In [25]:
!pip install statsmodels



In [26]:
import numpy as np
import pandas as pd

import statsmodels.api as sm

import matplotlib.pyplot as plt 
%matplotlib inline

import random as rand

import warnings
warnings.filterwarnings("ignore")

Then we load the data. We will also print a list of each columns together with its datatype, using the "type" function.

In [27]:
np.random.seed(26)
df = pd.read_csv('tmdb_5000_movies.csv') # Load in the csv file 

feature_names = df.columns
for i in range(len(feature_names)):
    print(str(i), "\t", str(feature_names[i]),"\t\t\t", str(type(df.iloc[0,i])))

print(df.shape)

0 	 budget 			 <class 'numpy.int64'>
1 	 genres 			 <class 'str'>
2 	 homepage 			 <class 'str'>
3 	 id 			 <class 'numpy.int64'>
4 	 keywords 			 <class 'str'>
5 	 original_language 			 <class 'str'>
6 	 original_title 			 <class 'str'>
7 	 overview 			 <class 'str'>
8 	 popularity 			 <class 'numpy.float64'>
9 	 production_companies 			 <class 'str'>
10 	 production_countries 			 <class 'str'>
11 	 release_date 			 <class 'str'>
12 	 revenue 			 <class 'numpy.int64'>
13 	 runtime 			 <class 'numpy.float64'>
14 	 spoken_languages 			 <class 'str'>
15 	 status 			 <class 'str'>
16 	 tagline 			 <class 'str'>
17 	 title 			 <class 'str'>
18 	 vote_average 			 <class 'numpy.float64'>
19 	 vote_count 			 <class 'numpy.int64'>
(4803, 20)


# 1. Dealing with Nan/empty data

Our goal is to predict the success of a movie (represented by its revenue) provided a list of features.

In [28]:
# delete id column (which is not relevent to our task)
df = df.drop(["id"], axis=1)
print(df.shape)

feature_names = df.columns

# delete rows which contains empty field
for feature in feature_names:
    if (feature != "homepage"):
        df[feature].replace('', np.nan, inplace=True)
        df = df[~df[feature].isna()]

print(df.shape)

(4803, 19)
(3959, 19)


# 2. Split Train/Test

optional: k-fold etc.

In [29]:
df = df.sample(frac = 1) # we shuffle the data so that our train/test split will be truly random

train_proportion = 0.8
n = len(df)
print('Size of dataset: ', str(n))

# Put the first ntrain observations in the DataFrame df into the training set, and the rest into the test set
t = int(train_proportion * n)

target = df['revenue']
data = df.loc[:, ~df.columns.isin(['revenue'])]

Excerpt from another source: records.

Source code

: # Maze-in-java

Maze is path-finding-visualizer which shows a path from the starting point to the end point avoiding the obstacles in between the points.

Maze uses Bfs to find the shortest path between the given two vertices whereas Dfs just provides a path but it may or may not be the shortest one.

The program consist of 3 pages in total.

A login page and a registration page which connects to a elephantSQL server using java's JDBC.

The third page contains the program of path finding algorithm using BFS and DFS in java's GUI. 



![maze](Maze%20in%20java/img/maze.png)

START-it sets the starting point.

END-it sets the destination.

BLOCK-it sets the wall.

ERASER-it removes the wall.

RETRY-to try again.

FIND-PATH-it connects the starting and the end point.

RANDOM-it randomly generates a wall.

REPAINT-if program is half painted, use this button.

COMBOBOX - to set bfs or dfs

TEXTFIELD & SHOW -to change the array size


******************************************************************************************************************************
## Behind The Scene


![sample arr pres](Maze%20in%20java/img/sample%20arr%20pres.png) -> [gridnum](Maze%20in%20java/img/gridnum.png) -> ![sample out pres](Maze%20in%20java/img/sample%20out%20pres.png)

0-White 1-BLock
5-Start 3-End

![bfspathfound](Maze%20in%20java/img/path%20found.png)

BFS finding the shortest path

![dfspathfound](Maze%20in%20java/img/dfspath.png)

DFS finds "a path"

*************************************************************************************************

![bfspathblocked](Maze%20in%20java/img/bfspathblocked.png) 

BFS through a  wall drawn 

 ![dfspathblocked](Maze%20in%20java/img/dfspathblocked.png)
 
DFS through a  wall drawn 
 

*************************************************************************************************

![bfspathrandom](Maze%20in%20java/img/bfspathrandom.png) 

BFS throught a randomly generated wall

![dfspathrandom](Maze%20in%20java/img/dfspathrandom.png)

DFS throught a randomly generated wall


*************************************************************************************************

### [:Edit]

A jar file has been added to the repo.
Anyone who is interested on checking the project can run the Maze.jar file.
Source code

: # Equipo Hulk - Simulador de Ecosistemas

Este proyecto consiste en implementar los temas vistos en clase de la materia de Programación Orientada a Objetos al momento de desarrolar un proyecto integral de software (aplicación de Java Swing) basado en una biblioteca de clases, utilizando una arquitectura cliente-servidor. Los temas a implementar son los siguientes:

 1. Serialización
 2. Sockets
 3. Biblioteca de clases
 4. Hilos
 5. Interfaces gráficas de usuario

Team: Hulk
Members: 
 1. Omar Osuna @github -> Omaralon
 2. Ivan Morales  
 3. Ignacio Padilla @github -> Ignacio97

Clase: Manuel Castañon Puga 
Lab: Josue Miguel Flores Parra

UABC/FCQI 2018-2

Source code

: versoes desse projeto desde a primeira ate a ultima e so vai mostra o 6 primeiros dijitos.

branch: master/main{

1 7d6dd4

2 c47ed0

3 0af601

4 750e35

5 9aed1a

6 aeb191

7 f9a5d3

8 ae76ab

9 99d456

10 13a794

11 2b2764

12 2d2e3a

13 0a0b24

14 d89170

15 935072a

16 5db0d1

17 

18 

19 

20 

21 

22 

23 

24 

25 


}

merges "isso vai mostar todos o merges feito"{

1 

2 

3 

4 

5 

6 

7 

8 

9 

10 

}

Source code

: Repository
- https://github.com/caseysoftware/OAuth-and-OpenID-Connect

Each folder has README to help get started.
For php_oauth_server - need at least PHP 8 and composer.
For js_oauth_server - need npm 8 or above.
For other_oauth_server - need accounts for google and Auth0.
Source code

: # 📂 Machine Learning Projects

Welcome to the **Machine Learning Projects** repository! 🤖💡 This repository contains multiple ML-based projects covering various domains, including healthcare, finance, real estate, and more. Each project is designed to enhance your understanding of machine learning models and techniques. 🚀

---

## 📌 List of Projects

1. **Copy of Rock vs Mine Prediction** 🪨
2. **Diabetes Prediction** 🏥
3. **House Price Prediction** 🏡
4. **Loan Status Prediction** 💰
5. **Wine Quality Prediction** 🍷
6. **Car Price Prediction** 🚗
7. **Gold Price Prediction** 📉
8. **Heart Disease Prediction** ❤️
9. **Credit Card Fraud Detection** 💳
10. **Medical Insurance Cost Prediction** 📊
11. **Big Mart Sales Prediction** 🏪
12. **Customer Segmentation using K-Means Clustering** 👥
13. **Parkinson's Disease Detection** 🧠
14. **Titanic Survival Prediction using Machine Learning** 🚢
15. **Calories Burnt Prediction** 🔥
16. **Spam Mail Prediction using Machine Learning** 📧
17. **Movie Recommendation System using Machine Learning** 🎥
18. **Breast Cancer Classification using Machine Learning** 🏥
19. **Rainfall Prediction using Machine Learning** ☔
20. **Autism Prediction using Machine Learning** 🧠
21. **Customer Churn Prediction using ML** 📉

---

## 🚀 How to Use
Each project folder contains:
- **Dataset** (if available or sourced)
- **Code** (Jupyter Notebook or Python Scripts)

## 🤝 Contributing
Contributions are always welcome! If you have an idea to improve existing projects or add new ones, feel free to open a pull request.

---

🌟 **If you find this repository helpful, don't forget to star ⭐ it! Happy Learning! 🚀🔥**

# the following variable records the features of examples in the training set
train_x = data.iloc[0:t]
# the following variable records the features of examples in the test set
test_x = data.iloc[t:]
# the following variable records the labels of examples in the training set
train_y = target[0:t]
# the following variable records the labels of examples in the test set
test_y = target[t:]

# let's take a look
print('Training dataset: ', train_x)
print('Training y: ',train_y)

Size of dataset:  3959
Training dataset:           budget                                             genres  \
2874   12000000  [{"id": 9648, "name": "Mystery"}, {"id": 53, "...   
2654    7000000  [{"id": 53, "name": "Thriller"}, {"id": 878, "...   
1043   45000000  [{"id": 35, "name": "Comedy"}, {"id": 80, "nam...   
1439   35000000  [{"id": 28, "name": "Action"}, {"id": 12, "nam...   
3211    7000000  [{"id": 18, "name": "Drama"}, {"id": 10402, "n...   
...         ...                                                ...   
1428   35000000  [{"id": 28, "name": "Action"}, {"id": 35, "nam...   
85    170000000  [{"id": 28, "name": "Action"}, {"id": 12, "nam...   
2029   22000000  [{"id": 14, "name": "Fantasy"}, {"id": 28, "na...   
1110   50000000  [{"id": 14, "name": "Fantasy"}, {"id": 28, "na...   
1650   30000000  [{"id": 28, "name": "Action"}, {"id": 878, "na...   

                                               homepage  \
2874                                                NaN   

# 3. Boolean Data

homepage: whether a movie has a home page

In [30]:
# change homepage to boolean feature: whether a movie has a home page
def string_to_bool(string):
    if (string != ""):
        return True
    return False

# change tagline to int feature: length of the tagline (if no tagline, len = 0)
def string_to_int(string):
    if (string == ""):
        return 0
    return len(string.split())


label_str_to_bool = ["homepage"]
df_homepage = df.loc[:, df.columns.isin(label_str_to_bool)].applymap(string_to_bool)
label_str_to_int = ["tagline"]
df_tagline = df.loc[:, df.columns.isin(label_str_to_int)].applymap(string_to_int)

# print(df_tagline)

In [34]:
train_vals_homepage = train_x.loc[:, train_x.columns.isin(label_str_to_bool)].applymap(string_to_bool)
train_vals_homepage = np.asarray(train_vals_homepage)
test_vals_homepage = test_x.loc[:, test_x.columns.isin(label_str_to_bool)].applymap(string_to_bool)
test_vals_homepage = np.asarray(test_vals_homepage)

train_vals_tagline = train_x.loc[:, train_x.columns.isin(label_str_to_int)].applymap(string_to_int)
train_vals_tagline = np.asarray(train_vals_tagline)
test_vals_tagline = test_x.loc[:, test_x.columns.isin(label_str_to_int)].applymap(string_to_int)
test_vals_tagline = np.asarray(test_vals_tagline)

In [37]:
print(train_vals_tagline.shape)
print(test_vals_tagline.shape)

(3167, 1)
(792, 1)